Recanatese, un punto che scaccia i fantasmi. L’Atletico va sotto poi rimedia su rigore
RECANATESE (3-4-2-1) : Zagaglia; Giusti, Vecchio, Cocino; Ciccanti (43’st Morichetta), Ferro (31’st Carano), Scorza, Pesaresi; Chiarella (21’st Di Francesco), D’Angelo; Pierfederici (12’st Capanni, 48’st Eleuteri) All.G.Pagliari A disp. Mezzelani, Paoltroni, Fiumanò, Gori
ATLETICO ASCOLI (3-5-2) : Di Giorgio; Camilloni, D’Alessandro, Feltrin (40’st Nonni); Bucco, Coppola (31’st Muro), Forgione, Vecchiarello, Sbrissa (17’st Minicucci); Didio (31’st Maio), Sardo (34’st Antoniazzi) All.Seccardini A disp. Viganò, Moscarini, Gafuri, Carbone
Arbitro : Antonuccio di Roma
Reti : 38’pt Chiarella, 9’st Didio (rig)
Note: Spettatori circa 300. Recupero 1’+4’ Angoli 3-6. Ammoniti Ciccanti, Scorza, G.Pagliari, Vecchiarello, Di Francesco.
Volenti o nolenti talvolta serve anche accontentarsi e dunque Recanatese ed Atletico Ascoli si spartiscono la posta in palio con i giallorossi ad attendere tempi migliori. La loro prestazione, in realtà, è stata confortante: anzitutto non si sono viste le scempiaggini difensive recenti ed hanno saputo limitare una compagine che, per organico, è decisamente tra le più forti del girone. Per invertire la rotta in classifica serve ben altro ma intanto anche il punticino non è da disprezzare, anzi.

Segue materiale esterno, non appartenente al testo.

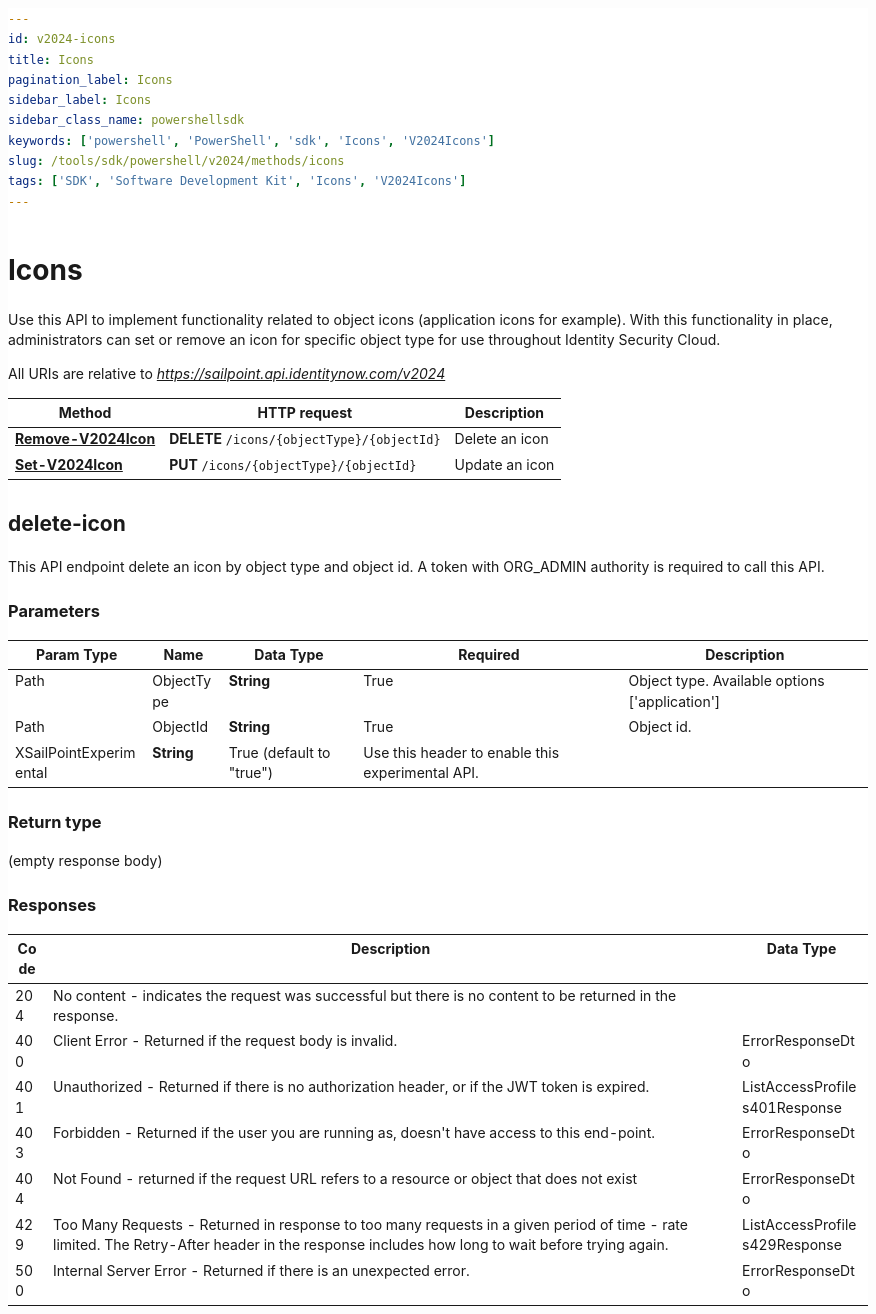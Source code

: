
 ```yaml
---
id: v2024-icons
title: Icons
pagination_label: Icons
sidebar_label: Icons
sidebar_class_name: powershellsdk
keywords: ['powershell', 'PowerShell', 'sdk', 'Icons', 'V2024Icons'] 
slug: /tools/sdk/powershell/v2024/methods/icons
tags: ['SDK', 'Software Development Kit', 'Icons', 'V2024Icons']
---
```


# Icons
  Use this API to implement functionality related to object icons (application icons for example). 
With this functionality in place, administrators can set or remove an icon for specific object type for use throughout Identity Security Cloud.
 
  

All URIs are relative to *https://sailpoint.api.identitynow.com/v2024*

Method | HTTP request | Description
------------- | ------------- | -------------
[**Remove-V2024Icon**](#delete-icon) | **DELETE** `/icons/{objectType}/{objectId}` | Delete an icon
[**Set-V2024Icon**](#set-icon) | **PUT** `/icons/{objectType}/{objectId}` | Update an icon

## delete-icon
This API endpoint delete an icon by object type and object id. A token with ORG_ADMIN authority is required to call this API.

### Parameters 
Param Type | Name | Data Type | Required  | Description
------------- | ------------- | ------------- | ------------- | ------------- 
Path   | ObjectType | **String** | True  | Object type. Available options ['application']
Path   | ObjectId | **String** | True  | Object id.
   | XSailPointExperimental | **String** | True  (default to "true") | Use this header to enable this experimental API.

### Return type
 (empty response body)

### Responses
Code | Description  | Data Type
------------- | ------------- | -------------
204 | No content - indicates the request was successful but there is no content to be returned in the response. | 
400 | Client Error - Returned if the request body is invalid. | ErrorResponseDto
401 | Unauthorized - Returned if there is no authorization header, or if the JWT token is expired. | ListAccessProfiles401Response
403 | Forbidden - Returned if the user you are running as, doesn&#39;t have access to this end-point. | ErrorResponseDto
404 | Not Found - returned if the request URL refers to a resource or object that does not exist | ErrorResponseDto
429 | Too Many Requests - Returned in response to too many requests in a given period of time - rate limited. The Retry-After header in the response includes how long to wait before trying again. | ListAccessProfiles429Response
500 | Internal Server Error - Returned if there is an unexpected error. | ErrorResponseDto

All’inizio sono riapparsi i soliti fantasmi: spunto di Coppola sulla destra, assist per Sardo in area che sciupa, complice una deviazione, una sorta di rigore in movimento. Sul corner stacca quasi indisturbato Forgione e rocambolescamente Zagaglia si salva con l’ausilio del palo. I giallorossi però reagiscono: traversone basso di Pesaresi con Ciccanti che a pochi metri dalla linea fatale manca l’impatto con il pallone. Possesso palla ospite ma occasioni per i padroni di casa. Alla mezz’ora assist in profondità di D’Angelo per Pesaresi, tiro in corsa che non inquadra lo specchio della porta. Poco dopo, sugli sviluppi di un calcio di punizione, la palla buona ce l’ha Chiarella, pronta la sua girata ma prodezza autentica di Di Giorgio. L’ex catanese si riscatta al 38’ con un’azione personale che ignora anche Ciccanti e viene finalizzata con un diagonale chirurgico che stavolta non lascia scampo al giovane portiere ospite.

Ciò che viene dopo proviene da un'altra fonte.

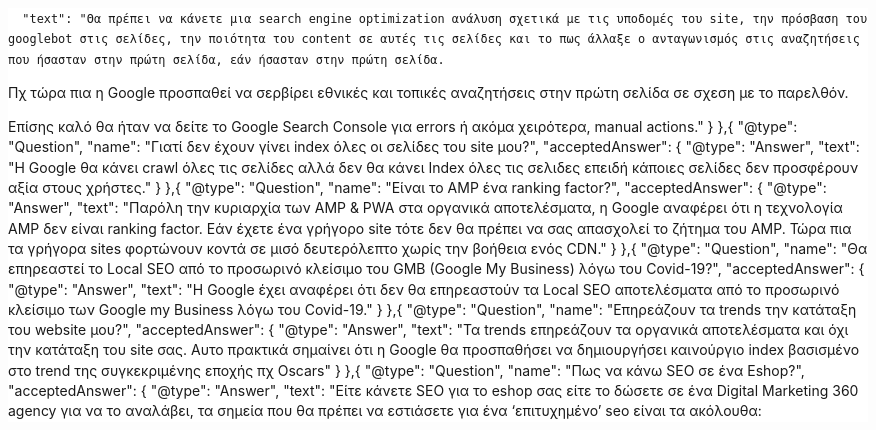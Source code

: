       "text": "Θα πρέπει να κάνετε μια search engine optimization ανάλυση σχετικά με τις υποδομές του site, την πρόσβαση του googlebot στις σελίδες, την ποιότητα του content σε αυτές τις σελίδες και το πως άλλαξε ο ανταγωνισμός στις αναζητήσεις που ήσασταν στην πρώτη σελίδα, εάν ήσασταν στην πρώτη σελίδα.
Πχ τώρα πια η Google προσπαθεί να σερβίρει εθνικές και τοπικές αναζητήσεις στην πρώτη σελίδα σε σχεση με το παρελθόν.

Επίσης καλό θα ήταν να δείτε το Google Search Console για errors ή ακόμα χειρότερα, manual actions."
    }
  },{
    "@type": "Question",
    "name": "Γιατί δεν έχουν γίνει index όλες οι σελίδες του site μου?",
    "acceptedAnswer": {
      "@type": "Answer",
      "text": "Η Google θα κάνει crawl όλες τις σελίδες αλλά δεν θα κάνει Index όλες τις σελιδες επειδή κάποιες σελίδες δεν προσφέρουν αξία στους χρήστες."
    }
  },{
    "@type": "Question",
    "name": "Είναι το AMP ένα ranking factor?",
    "acceptedAnswer": {
      "@type": "Answer",
      "text": "Παρόλη την κυριαρχία των AMP & PWA στα οργανικά αποτελέσματα, η Google αναφέρει ότι η τεχνολογία AMP δεν είναι ranking factor. Εάν έχετε ένα γρήγορο site τότε δεν θα πρέπει να σας απασχολεί το ζήτημα του AMP. Τώρα πια τα γρήγορα sites φορτώνουν κοντά σε μισό δευτερόλεπτο χωρίς την βοήθεια ενός CDN."
    }
  },{
    "@type": "Question",
    "name": "Θα επηρεαστεί το Local SEO από το προσωρινό κλείσιμο του GMB (Google My Business) λόγω του Covid-19?",
    "acceptedAnswer": {
      "@type": "Answer",
      "text": "Η Google έχει αναφέρει ότι δεν θα επηρεαστούν τα Local SEO αποτελέσματα από το προσωρινό κλείσιμο των Google my Business λόγω του Covid-19."
    }
  },{
    "@type": "Question",
    "name": "Επηρεάζουν τα trends την κατάταξη του website μου?",
    "acceptedAnswer": {
      "@type": "Answer",
      "text": "Τα trends επηρεάζουν τα οργανικά αποτελέσματα και όχι την κατάταξη του site σας. Αυτο πρακτικά σημαίνει ότι η Google θα προσπαθήσει να δημιουργήσει καινούργιο index βασισμένο στο trend της συγκεκριμένης εποχής πχ Oscars"
    }
  },{
    "@type": "Question",
    "name": "Πως να κάνω SEO σε ένα Eshop?",
    "acceptedAnswer": {
      "@type": "Answer",
      "text": "Είτε κάνετε SEO για το eshop σας είτε το δώσετε σε ένα Digital Marketing 360 agency για να το αναλάβει, τα σημεία που θα πρέπει να εστιάσετε για ένα ‘επιτυχημένο’ seo είναι τα ακόλουθα:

Ripresa con Feltrin che rimette un pallone in area sul quale l’arbitro ravvisa un tocco di mano di Vecchio dopo un colpo di testa da vicino di Cocino. Blande le proteste e rigore impeccabilmente trasformato da Didio. Brivido al 20’ su angolo di Coppola ancora la punta centrale ascolana che da zero metri non riesce nella deviazione vincente. Da questo momento un lungo possesso palla ascolano sostanzialmente improduttivo e qualche ripartenza giallorossa tutt’altro che insidiosa per cui si arriva al triplice fischio senza ulteriori sussulti con le due compagini a fare…di necessità virtù.